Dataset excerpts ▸

• • • • •

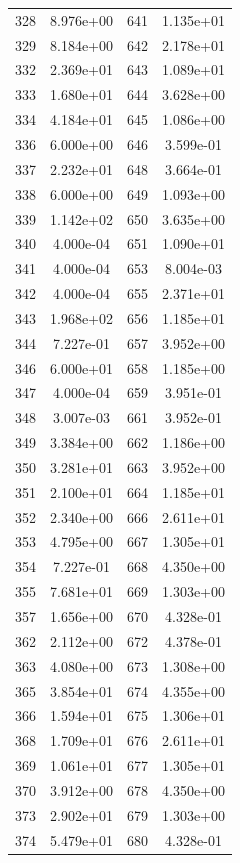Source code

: \documentclass[12pt]{article}
\begin{document}
\begin{longtable}{@{}cccc@{}}
328 & 8.976e+00 & 641 & 1.135e+01 \\
329 & 8.184e+00 & 642 & 2.178e+01 \\
332 & 2.369e+01 & 643 & 1.089e+01 \\
333 & 1.680e+01 & 644 & 3.628e+00 \\
334 & 4.184e+01 & 645 & 1.086e+00 \\
336 & 6.000e+00 & 646 & 3.599e-01 \\
337 & 2.232e+01 & 648 & 3.664e-01 \\
338 & 6.000e+00 & 649 & 1.093e+00 \\
339 & 1.142e+02 & 650 & 3.635e+00 \\
340 & 4.000e-04 & 651 & 1.090e+01 \\
341 & 4.000e-04 & 653 & 8.004e-03 \\
342 & 4.000e-04 & 655 & 2.371e+01 \\
343 & 1.968e+02 & 656 & 1.185e+01 \\
344 & 7.227e-01 & 657 & 3.952e+00 \\
346 & 6.000e+01 & 658 & 1.185e+00 \\
347 & 4.000e-04 & 659 & 3.951e-01 \\
348 & 3.007e-03 & 661 & 3.952e-01 \\
349 & 3.384e+00 & 662 & 1.186e+00 \\
350 & 3.281e+01 & 663 & 3.952e+00 \\
351 & 2.100e+01 & 664 & 1.185e+01 \\
352 & 2.340e+00 & 666 & 2.611e+01 \\
353 & 4.795e+00 & 667 & 1.305e+01 \\
354 & 7.227e-01 & 668 & 4.350e+00 \\
355 & 7.681e+01 & 669 & 1.303e+00 \\
357 & 1.656e+00 & 670 & 4.328e-01 \\
362 & 2.112e+00 & 672 & 4.378e-01 \\
363 & 4.080e+00 & 673 & 1.308e+00 \\
365 & 3.854e+01 & 674 & 4.355e+00 \\
366 & 1.594e+01 & 675 & 1.306e+01 \\
368 & 1.709e+01 & 676 & 2.611e+01 \\
369 & 1.061e+01 & 677 & 1.305e+01 \\
370 & 3.912e+00 & 678 & 4.350e+00 \\
373 & 2.902e+01 & 679 & 1.303e+00 \\
374 & 5.479e+01 & 680 & 4.328e-01 \\

\end{longtable}
\end{document}
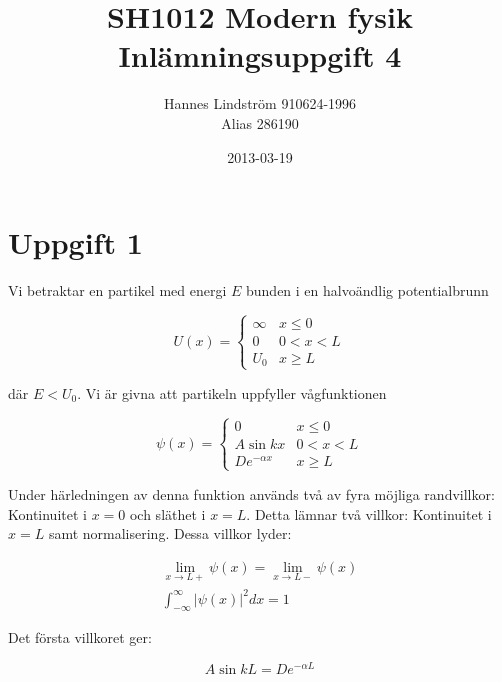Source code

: \documentclass[12pt,a4paper]{article}
\begin{document}
\title{SH1012 Modern fysik \\
Inlämningsuppgift 4}
\author{Hannes Lindström 910624-1996 \\
Alias 286190}
\date{2013-03-19}
\maketitle
\thispagestyle{empty}

\clearpage
\thispagestyle{empty}
\hfill
\clearpage

\newpage
\setcounter{page}{1}

\section*{Uppgift 1}

Vi betraktar en partikel med energi $E$ bunden i en halvoändlig potentialbrunn

\begin{equation*}
U(x)=
\begin{cases}
\infty & x\le0 \\
0 & 0<x<L \\
U_0 & x\ge L
\end{cases}
\end{equation*}

där $E<U_0$. Vi är givna att partikeln uppfyller vågfunktionen

\begin{equation*}
\psi(x)=
\begin{cases}
0 & x\le0 \\
A\sin kx & 0<x<L \\
De^{-\alpha x} & x\ge L
\end{cases}
\end{equation*}

Under härledningen av denna funktion används två av fyra möjliga randvillkor: Kontinuitet i $x=0$ och släthet i $x=L$. Detta lämnar två villkor: Kontinuitet i $x=L$ samt normalisering. Dessa villkor lyder:

\begin{gather*}
\lim_{x\rightarrow L+}\psi(x)=\lim_{x\rightarrow L-}\psi(x) \\
\int_{-\infty}^{\infty}|\psi(x)|^2dx=1
\end{gather*}

Det första villkoret ger:

\begin{equation*}
A\sin kL=De^{-\alpha L}
\end{equation*}
\end{document}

• • • • •

REQUIREMENT ▸ Quote only what lies between the first line of the records and the line containing "339 & 1.142e+02 & 650 & 3.635e+00 \\", please, including both lines and excluding images.

TASK RESPONSE ▸
Source code

: \documentclass[12pt]{article}
\begin{document}
\begin{longtable}{@{}cccc@{}}
328 & 8.976e+00 & 641 & 1.135e+01 \\
329 & 8.184e+00 & 642 & 2.178e+01 \\
332 & 2.369e+01 & 643 & 1.089e+01 \\
333 & 1.680e+01 & 644 & 3.628e+00 \\
334 & 4.184e+01 & 645 & 1.086e+00 \\
336 & 6.000e+00 & 646 & 3.599e-01 \\
337 & 2.232e+01 & 648 & 3.664e-01 \\
338 & 6.000e+00 & 649 & 1.093e+00 \\
339 & 1.142e+02 & 650 & 3.635e+00 \\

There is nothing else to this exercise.